(What to produce):
Each entry is to be restated word for word, with nothing omitted.

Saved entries
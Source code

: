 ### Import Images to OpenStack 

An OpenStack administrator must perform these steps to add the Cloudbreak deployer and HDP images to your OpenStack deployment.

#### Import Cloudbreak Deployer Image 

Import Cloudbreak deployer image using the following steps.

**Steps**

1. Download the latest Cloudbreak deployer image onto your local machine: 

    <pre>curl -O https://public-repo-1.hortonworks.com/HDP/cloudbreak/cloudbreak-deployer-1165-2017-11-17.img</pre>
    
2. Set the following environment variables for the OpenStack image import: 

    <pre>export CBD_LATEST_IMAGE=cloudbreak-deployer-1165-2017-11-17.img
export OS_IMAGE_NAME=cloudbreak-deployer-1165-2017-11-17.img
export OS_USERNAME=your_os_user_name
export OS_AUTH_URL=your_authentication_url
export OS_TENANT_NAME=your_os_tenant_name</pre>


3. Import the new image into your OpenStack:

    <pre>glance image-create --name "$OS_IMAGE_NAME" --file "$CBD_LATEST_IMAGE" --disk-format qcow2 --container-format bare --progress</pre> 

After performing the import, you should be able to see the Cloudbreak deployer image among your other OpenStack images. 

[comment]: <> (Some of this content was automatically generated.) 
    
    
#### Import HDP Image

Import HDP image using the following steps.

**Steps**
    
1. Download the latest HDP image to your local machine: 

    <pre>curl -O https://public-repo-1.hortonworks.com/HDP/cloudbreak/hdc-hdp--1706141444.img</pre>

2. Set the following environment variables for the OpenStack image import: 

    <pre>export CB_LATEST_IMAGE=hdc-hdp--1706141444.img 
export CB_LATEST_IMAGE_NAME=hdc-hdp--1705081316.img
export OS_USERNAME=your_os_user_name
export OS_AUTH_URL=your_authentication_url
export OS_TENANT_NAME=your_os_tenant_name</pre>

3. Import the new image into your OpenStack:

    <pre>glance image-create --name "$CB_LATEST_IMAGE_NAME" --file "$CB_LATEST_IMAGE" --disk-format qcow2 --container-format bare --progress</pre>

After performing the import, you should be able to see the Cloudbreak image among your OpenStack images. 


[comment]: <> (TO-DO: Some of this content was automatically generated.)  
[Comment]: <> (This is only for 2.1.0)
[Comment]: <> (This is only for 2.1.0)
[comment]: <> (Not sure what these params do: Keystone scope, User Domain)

(Solution to the problem):
Source code

: ### Import Images to OpenStack 

An OpenStack administrator must perform these steps to add the Cloudbreak deployer and HDP images to your OpenStack deployment.

#### Import Cloudbreak Deployer Image 

Import Cloudbreak deployer image using the following steps.

**Steps**

1. Download the latest Cloudbreak deployer image onto your local machine: 

    <pre>curl -O https://public-repo-1.hortonworks.com/HDP/cloudbreak/cloudbreak-deployer-1165-2017-11-17.img</pre>
    
2. Set the following environment variables for the OpenStack image import: 

    <pre>export CBD_LATEST_IMAGE=cloudbreak-deployer-1165-2017-11-17.img
export OS_IMAGE_NAME=cloudbreak-deployer-1165-2017-11-17.img
export OS_USERNAME=your_os_user_name
export OS_AUTH_URL=your_authentication_url
export OS_TENANT_NAME=your_os_tenant_name</pre>


3. Import the new image into your OpenStack:

    <pre>glance image-create --name "$OS_IMAGE_NAME" --file "$CBD_LATEST_IMAGE" --disk-format qcow2 --container-format bare --progress</pre> 

After performing the import, you should be able to see the Cloudbreak deployer image among your other OpenStack images. 

[comment]: <> (Some of this content was automatically generated.) 
    
    
#### Import HDP Image

Import HDP image using the following steps.

**Steps**
    
1. Download the latest HDP image to your local machine: 

    <pre>curl -O https://public-repo-1.hortonworks.com/HDP/cloudbreak/hdc-hdp--1706141444.img</pre>

2. Set the following environment variables for the OpenStack image import: 

    <pre>export CB_LATEST_IMAGE=hdc-hdp--1706141444.img 
export CB_LATEST_IMAGE_NAME=hdc-hdp--1705081316.img
export OS_USERNAME=your_os_user_name
export OS_AUTH_URL=your_authentication_url
export OS_TENANT_NAME=your_os_tenant_name</pre>

3. Import the new image into your OpenStack:

    <pre>glance image-create --name "$CB_LATEST_IMAGE_NAME" --file "$CB_LATEST_IMAGE" --disk-format qcow2 --container-format bare --progress</pre>

After performing the import, you should be able to see the Cloudbreak image among your OpenStack images. 


[comment]: <> (TO-DO: Some of this content was automatically generated.)  
[Comment]: <> (This is only for 2.1.0)
[Comment]: <> (This is only for 2.1.0)
[comment]: <> (Not sure what these params do: Keystone scope, User Domain)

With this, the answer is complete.